ECLI:NL:RVS:2024:3560
Raad van State
- Voorlopige voorziening
- Rechtspraak.nl
Voorlopige voorziening in asielzaak met betrekking tot verblijfsvergunning en risico op pushbacks
Op 2 september 2024 heeft de voorzieningenrechter van de Afdeling bestuursrechtspraak van de Raad van State uitspraak gedaan in een zaak betreffende een verzoek om voorlopige voorziening door een vreemdeling. De vreemdeling had een aanvraag ingediend voor een verblijfsvergunning asiel voor bepaalde tijd, welke door de minister van Asiel en Migratie op 10 juli 2024 niet in behandeling werd genomen. De vreemdeling heeft hiertegen beroep aangetekend bij de rechtbank Den Haag, die op 6 augustus 2024 het beroep ongegrond verklaarde. Hierop heeft de vreemdeling hoger beroep ingesteld en verzocht om een voorlopige voorziening.

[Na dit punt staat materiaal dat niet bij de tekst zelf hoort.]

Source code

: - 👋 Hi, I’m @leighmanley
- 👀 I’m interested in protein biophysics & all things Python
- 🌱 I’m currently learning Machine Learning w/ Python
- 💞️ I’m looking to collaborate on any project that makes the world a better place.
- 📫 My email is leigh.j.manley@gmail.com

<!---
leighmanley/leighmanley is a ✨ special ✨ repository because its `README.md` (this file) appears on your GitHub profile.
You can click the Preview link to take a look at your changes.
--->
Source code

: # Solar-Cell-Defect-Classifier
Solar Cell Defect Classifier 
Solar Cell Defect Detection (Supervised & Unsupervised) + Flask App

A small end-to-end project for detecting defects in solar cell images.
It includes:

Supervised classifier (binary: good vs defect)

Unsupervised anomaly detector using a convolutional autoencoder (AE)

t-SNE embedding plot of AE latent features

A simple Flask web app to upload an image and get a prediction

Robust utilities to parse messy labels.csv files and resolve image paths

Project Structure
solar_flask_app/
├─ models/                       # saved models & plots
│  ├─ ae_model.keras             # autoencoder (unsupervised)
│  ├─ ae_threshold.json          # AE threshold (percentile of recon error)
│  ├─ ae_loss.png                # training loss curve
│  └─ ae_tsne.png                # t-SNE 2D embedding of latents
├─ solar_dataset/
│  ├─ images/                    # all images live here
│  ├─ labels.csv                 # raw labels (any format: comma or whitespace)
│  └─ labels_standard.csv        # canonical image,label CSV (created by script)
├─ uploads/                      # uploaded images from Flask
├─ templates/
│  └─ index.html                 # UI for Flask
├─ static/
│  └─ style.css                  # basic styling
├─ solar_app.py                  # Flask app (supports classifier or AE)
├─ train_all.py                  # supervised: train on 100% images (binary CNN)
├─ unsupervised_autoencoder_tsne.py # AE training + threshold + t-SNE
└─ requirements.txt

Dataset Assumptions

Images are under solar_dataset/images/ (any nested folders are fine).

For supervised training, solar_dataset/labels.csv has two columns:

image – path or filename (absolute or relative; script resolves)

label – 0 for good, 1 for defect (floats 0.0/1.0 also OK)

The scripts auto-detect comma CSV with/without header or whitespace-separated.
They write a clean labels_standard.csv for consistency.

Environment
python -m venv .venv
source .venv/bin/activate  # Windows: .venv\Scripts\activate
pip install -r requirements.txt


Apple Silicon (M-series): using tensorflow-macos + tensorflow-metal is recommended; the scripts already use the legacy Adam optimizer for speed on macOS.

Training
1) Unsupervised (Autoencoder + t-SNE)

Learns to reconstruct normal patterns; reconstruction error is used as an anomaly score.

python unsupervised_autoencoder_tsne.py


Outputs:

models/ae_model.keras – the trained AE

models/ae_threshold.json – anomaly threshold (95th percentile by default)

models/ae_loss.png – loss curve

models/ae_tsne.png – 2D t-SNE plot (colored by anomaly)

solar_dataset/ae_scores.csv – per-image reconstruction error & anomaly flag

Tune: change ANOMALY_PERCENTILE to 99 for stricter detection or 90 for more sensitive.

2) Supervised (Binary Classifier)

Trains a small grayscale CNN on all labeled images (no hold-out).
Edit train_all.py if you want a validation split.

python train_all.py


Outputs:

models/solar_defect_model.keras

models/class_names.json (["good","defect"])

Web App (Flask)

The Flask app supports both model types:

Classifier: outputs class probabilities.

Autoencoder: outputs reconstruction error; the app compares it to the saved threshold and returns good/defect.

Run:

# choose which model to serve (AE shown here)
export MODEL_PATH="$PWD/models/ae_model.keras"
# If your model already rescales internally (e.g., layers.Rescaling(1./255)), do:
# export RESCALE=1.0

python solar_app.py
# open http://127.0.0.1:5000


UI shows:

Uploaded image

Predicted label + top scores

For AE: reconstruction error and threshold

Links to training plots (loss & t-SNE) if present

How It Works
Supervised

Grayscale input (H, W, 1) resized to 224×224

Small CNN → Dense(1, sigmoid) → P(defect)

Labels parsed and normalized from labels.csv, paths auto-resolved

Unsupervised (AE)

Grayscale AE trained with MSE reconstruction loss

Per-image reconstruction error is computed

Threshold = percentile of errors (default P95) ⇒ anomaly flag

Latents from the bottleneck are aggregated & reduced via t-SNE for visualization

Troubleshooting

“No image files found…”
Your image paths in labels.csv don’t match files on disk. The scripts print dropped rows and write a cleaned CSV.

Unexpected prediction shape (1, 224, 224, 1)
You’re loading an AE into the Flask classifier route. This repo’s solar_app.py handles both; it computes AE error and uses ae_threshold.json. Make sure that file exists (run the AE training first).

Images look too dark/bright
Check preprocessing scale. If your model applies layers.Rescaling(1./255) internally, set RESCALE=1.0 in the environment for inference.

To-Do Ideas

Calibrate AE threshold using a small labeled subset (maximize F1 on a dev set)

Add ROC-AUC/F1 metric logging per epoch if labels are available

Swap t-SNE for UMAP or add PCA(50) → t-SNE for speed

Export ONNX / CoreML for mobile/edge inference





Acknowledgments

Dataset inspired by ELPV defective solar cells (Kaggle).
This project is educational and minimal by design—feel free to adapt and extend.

De vreemdeling verzocht de voorzieningenrechter om te bepalen dat hij niet zou worden overgedragen voordat er op het hoger beroep was beslist, en om opvang en verstrekkingen te ontvangen. De voorzieningenrechter overwoog dat het hoger beroep nader onderzoek vergt, vooral in het licht van een eerdere zaak over opvangvoorzieningen en het risico op pushbacks in Kroatië. Gezien deze omstandigheden besloot de voorzieningenrechter een voorlopige voorziening te treffen.
De voorzieningenrechter bepaalde dat de vreemdeling niet mag worden overgedragen totdat er een beslissing is genomen op het hoger beroep. Tevens werd de minister van Asiel en Migratie veroordeeld tot vergoeding van de proceskosten van de vreemdeling, die op € 875,00 werden vastgesteld, geheel toe te rekenen aan beroepsmatige rechtsbijstand. Deze uitspraak werd openbaar uitgesproken op 2 september 2024.